Hopefully what I wrote above helps explain that. As the viz mentions above, you can click and drag to zoom in on an area of interest, too.
Not necessarily, although these profiles in general look suspicious to me - we normally see much more variation in quality scores in "unadulterated" Illumina reads. If I had to guess, I would assume that some form of quality filtering was applied prior to this step. If that was the case, then using a tool like DADA2 might not make the most sense for you, since that method works best with the "rawest" data, to generate its own error profile.
Loading required package: Rcpp
Self-consistency loop terminated before convergence.
Duplicate sequences in merged output.
Duplicate sequences detected and merged.
The sequences being tabled vary in length.

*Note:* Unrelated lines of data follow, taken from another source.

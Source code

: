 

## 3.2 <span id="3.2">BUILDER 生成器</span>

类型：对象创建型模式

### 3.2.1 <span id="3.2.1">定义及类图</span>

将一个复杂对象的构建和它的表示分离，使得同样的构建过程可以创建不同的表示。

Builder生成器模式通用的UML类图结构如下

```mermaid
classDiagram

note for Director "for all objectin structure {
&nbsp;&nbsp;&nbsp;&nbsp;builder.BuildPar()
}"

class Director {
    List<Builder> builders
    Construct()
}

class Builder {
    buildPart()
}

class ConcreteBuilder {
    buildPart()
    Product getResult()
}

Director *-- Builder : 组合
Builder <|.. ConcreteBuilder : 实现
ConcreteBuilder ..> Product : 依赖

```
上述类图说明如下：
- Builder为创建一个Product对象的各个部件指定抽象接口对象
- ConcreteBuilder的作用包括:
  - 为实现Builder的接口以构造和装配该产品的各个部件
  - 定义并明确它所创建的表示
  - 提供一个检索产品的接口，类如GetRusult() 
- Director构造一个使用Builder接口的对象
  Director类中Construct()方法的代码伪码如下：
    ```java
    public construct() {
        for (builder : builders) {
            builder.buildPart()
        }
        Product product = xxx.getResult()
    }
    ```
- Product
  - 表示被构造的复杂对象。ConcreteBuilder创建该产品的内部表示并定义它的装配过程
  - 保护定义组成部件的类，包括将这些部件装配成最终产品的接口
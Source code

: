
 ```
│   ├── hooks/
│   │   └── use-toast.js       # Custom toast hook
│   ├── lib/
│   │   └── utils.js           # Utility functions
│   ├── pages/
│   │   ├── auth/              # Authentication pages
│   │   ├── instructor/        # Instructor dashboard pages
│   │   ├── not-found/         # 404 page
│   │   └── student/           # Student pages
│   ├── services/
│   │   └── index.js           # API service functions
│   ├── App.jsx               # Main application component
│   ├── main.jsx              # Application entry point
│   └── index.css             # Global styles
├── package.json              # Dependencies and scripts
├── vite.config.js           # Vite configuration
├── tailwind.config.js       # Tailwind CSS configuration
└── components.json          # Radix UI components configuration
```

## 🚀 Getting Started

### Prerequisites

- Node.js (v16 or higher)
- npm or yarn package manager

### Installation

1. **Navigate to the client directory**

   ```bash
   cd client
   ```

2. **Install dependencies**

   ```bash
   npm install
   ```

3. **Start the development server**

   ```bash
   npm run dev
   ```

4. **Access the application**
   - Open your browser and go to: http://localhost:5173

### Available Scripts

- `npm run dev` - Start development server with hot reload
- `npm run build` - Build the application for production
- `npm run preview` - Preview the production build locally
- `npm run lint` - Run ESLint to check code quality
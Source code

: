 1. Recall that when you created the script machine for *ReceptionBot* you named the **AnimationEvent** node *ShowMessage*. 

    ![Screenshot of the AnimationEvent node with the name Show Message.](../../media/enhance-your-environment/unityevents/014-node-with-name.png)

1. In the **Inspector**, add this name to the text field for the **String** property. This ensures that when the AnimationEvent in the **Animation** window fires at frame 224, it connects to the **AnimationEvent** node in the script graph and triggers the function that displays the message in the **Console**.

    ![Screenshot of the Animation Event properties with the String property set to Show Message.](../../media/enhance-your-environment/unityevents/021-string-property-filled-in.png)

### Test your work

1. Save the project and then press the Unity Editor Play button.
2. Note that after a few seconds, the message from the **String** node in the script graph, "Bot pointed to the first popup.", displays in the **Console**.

R version 3.4.1 (2017-06-30)
DADA2 R package version: 1.6.0
Write output
Running external command line application(s). This may print messages to stdout and/or stderr.
The command(s) being run are below. These commands cannot be manually re-run as they will depend on temporary files that no longer exist.
Several questions come to mind based on the dada2 outputs:
How does dada2 handle duplicate sequences?
How do I handle sequences of varying lengths? I assume the sequences that are not merged are just dropped and there's nothing I can do about that?
Seeing as this analysis took about 7.5 days to complete for these 32 samples, would you recommend running these samples individually with dada2 denoise-paired then combining all outputs together at the end? Or would that not be advised because all these samples were ran on the same sequencing run?